Oracle PL/SQL includes a set of Data Definition Language (DDL) statements that allow developers and database administrators to define and manage the structure of the database. DDL statements are essential for creating, altering, and deleting database objects like tables, indexes, and views. Here are some key Oracle PL/SQL DDL statements:
The CREATE TABLE is used to create a new table in the database. It defines the table’s structure, including column names, data types, and constraints.
CREATE TABLE employees ( employee_id NUMBER PRIMARY KEY, first_name VARCHAR2(50), last_name VARCHAR2(50), hire_date DATE );
The ALTER TABLE statement is used to modify an existing table, such as adding or dropping columns, modifying data types, or adding constraints.
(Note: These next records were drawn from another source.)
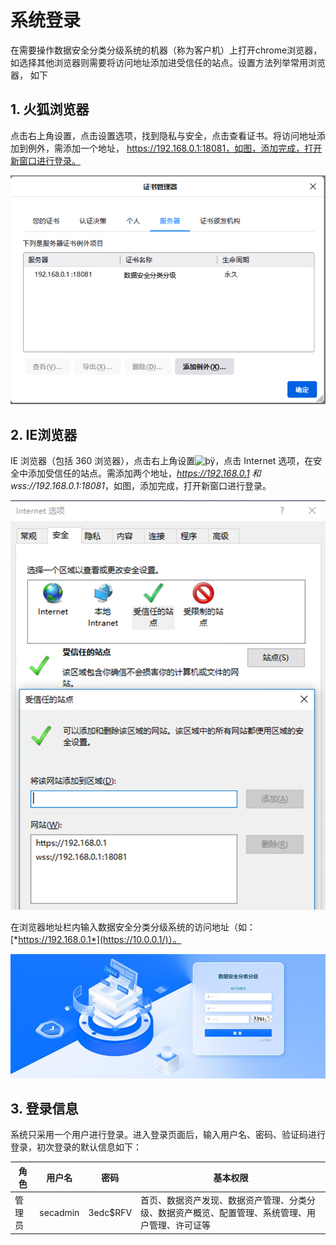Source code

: # 系统登录

在需要操作数据安全分类分级系统的机器（称为客户机）上打开chrome浏览器，如选择其他浏览器则需要将访问地址添加进受信任的站点。设置方法列举常用浏览器， 如下  

## 1. 火狐浏览器

点击右上角设置，点击设置选项，找到隐私与安全，点击查看证书。将访问地址添加到例外，需添加一个地址， https://192.168.0.1:18081，如图，添加完成，打开新窗口进行登录。   

![](/data_classification/images/operation/login/login_1.png)

## 2. IE浏览器

IE 浏览器（包括 360 浏览器），点击右上角设置![þÿ](file:///C:/Users/User/AppData/Local/Temp/msohtmlclip1/01/clip_image001.jpg)，点击 Internet 选项，在安全中添加受信任的站点。需添加两个地址，*https://192.168.0.1* *和* *wss://192.168.0.1:18081*，如图，添加完成，打开新窗口进行登录。

![](/data_classification/images/operation/login/login_4.png)

在浏览器地址栏内输入数据安全分类分级系统的访问地址（如：[*https://192.168.0.1*](https://10.0.0.1/)）。

![](/data_classification/images/operation/login/login_5.png)

## 3. 登录信息

系统只采用一个用户进行登录。进入登录页面后，输入用户名、密码、验证码进行登录，初次登录的默认信息如下：

| 角色   | 用户名   | 密码     | 基本权限                                                     |
| ------ | -------- | -------- | ------------------------------------------------------------ |
| 管理员 | secadmin | 3edc$RFV | 首页、数据资产发现、数据资产管理、分类分级、数据资产概览、配置管理、系统管理、用户管理、许可证等 |
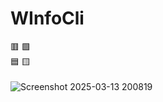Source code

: # WInfoCli
🟥 🟩\
🟦 🟨\
\
![Screenshot 2025-03-13 200819](https://github.com/user-attachments/assets/44e2eaf2-eb8b-48df-bbcb-fbf32a71d58b)
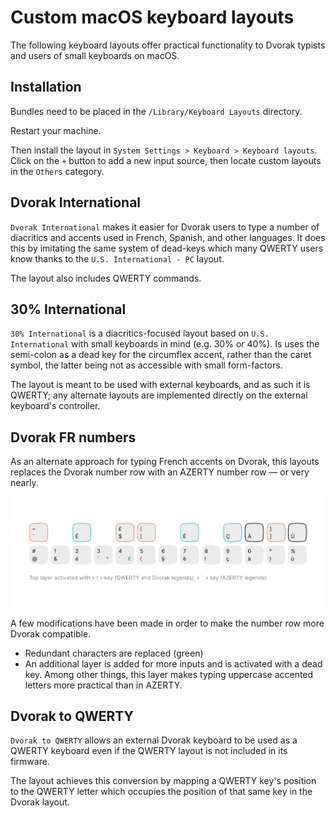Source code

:# Custom macOS keyboard layouts

The following keyboard layouts offer practical functionality to Dvorak typists and users of small keyboards on macOS.


## Installation

Bundles need to be placed in the `/Library/Keyboard Layouts` directory. 

Restart your machine.

Then install the layout in `System Settings > Keyboard > Keyboard layouts`. Click on the `+` button to add a new input source, then locate custom layouts in the `Others` category.


## Dvorak International

`Dvorak International` makes it easier for Dvorak users to type a number of diacritics and accents used in French, Spanish, and other languages. It does this by imitating the same system of dead-keys which many QWERTY users know thanks to the `U.S. International - PC` layout.

The layout also includes QWERTY commands.


## 30% International

`30% International` is a diacritics-focused layout based on `U.S. International` with small keyboards in mind (e.g. 30% or 40%). Is uses the semi-colon as a dead key for the circumflex accent, rather than the caret symbol, the latter being not as accessible with small form-factors.

The layout is meant to be used with external keyboards, and as such it is QWERTY; any alternate layouts are implemented directly on the external keyboard's controller.


## Dvorak FR numbers

As an alternate approach for typing French accents on Dvorak, this layouts replaces the Dvorak number row with an AZERTY number row — or very nearly.

![](images/dvorak-fr-numbers.png)

A few modifications have been made in order to make the number row more Dvorak compatible.

- Redundant characters are replaced (green)
- An additional layer is added for more inputs and is activated with a dead key. Among other things, this layer makes typing uppercase accented letters more practical than in AZERTY.


## Dvorak to QWERTY

`Dvorak to QWERTY` allows an external Dvorak keyboard to be used as a QWERTY keyboard even if the QWERTY layout is not included in its firmware.

The layout achieves this conversion by mapping a QWERTY key's position to the QWERTY letter which occupies the position of that same key in the Dvorak layout.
ALTER TABLE employees ADD (salary NUMBER);
The DROP TABLE statement is used to remove an existing table and all of its data from the database.
DROP TABLE employees;
The CREATE INDEX statement is used to create an index on one or more columns of a table. Indexes improve query performance by providing faster access to data.
CREATE INDEX emp_name_idx ON employees (last_name, first_name);
The ALTER INDEX statement allows you to modify an existing index, such as renaming it or changing its storage characteristics.
ALTER INDEX emp_name_idx RENAME TO employees_name_index;
The DROP INDEX statement is used to remove an existing index from the database.
DROP INDEX employees_name_index;
The CREATE VIEW statement is used to create a virtual table based on the result of a SELECT query. Views are useful for simplifying complex queries.
CREATE VIEW emp_details AS SELECT employee_id, first_name, last_name, hire_date, salary FROM employees;
The DROP VIEW statement is used to remove an existing view from the database.
DROP VIEW emp_details;
The CREATE SEQUENCE statement is used to create a sequence, which is a database object that generates unique numbers in ascending or descending order.
CREATE SEQUENCE emp_seq START WITH 1 INCREMENT BY 1 NOCACHE;
This statement is used to remove an existing sequence from the database.
DROP SEQUENCE emp_seq;
These DDL statements in Oracle PL/SQL provide the means to define and manage the structure of the database, ensuring efficient storage, retrieval, and manipulation of data. It’s essential to use these statements with caution, especially when altering or dropping database objects, as they can have a significant impact on the data and applications relying on that structure.